#### Records to use:
============================================================

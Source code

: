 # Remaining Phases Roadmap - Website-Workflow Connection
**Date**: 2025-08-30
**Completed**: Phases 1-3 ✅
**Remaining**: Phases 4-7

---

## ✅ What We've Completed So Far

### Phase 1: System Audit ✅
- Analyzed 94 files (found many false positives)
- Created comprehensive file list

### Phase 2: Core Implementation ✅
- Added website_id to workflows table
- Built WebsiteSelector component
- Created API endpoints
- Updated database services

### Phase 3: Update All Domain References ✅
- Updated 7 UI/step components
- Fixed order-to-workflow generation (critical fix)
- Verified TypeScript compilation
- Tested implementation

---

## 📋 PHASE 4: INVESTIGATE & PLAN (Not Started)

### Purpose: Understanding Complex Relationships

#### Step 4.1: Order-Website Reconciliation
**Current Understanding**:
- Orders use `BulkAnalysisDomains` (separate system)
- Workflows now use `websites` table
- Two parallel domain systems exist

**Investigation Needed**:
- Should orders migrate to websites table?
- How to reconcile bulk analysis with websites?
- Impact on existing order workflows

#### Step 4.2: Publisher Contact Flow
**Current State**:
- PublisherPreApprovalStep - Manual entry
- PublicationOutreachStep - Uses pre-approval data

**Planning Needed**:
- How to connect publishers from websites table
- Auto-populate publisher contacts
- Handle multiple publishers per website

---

============================================================

#### What to produce:
Return, word for word, every line from the top of the entries down to the line that holds "- Impact on existing order workflows", both included.

#### Completed task:
Source code

: # Remaining Phases Roadmap - Website-Workflow Connection
**Date**: 2025-08-30
**Completed**: Phases 1-3 ✅
**Remaining**: Phases 4-7

---

## ✅ What We've Completed So Far

### Phase 1: System Audit ✅
- Analyzed 94 files (found many false positives)
- Created comprehensive file list

### Phase 2: Core Implementation ✅
- Added website_id to workflows table
- Built WebsiteSelector component
- Created API endpoints
- Updated database services

### Phase 3: Update All Domain References ✅
- Updated 7 UI/step components
- Fixed order-to-workflow generation (critical fix)
- Verified TypeScript compilation
- Tested implementation

---

## 📋 PHASE 4: INVESTIGATE & PLAN (Not Started)

### Purpose: Understanding Complex Relationships

#### Step 4.1: Order-Website Reconciliation
**Current Understanding**:
- Orders use `BulkAnalysisDomains` (separate system)
- Workflows now use `websites` table
- Two parallel domain systems exist

**Investigation Needed**:
- Should orders migrate to websites table?
- How to reconcile bulk analysis with websites?
- Impact on existing order workflows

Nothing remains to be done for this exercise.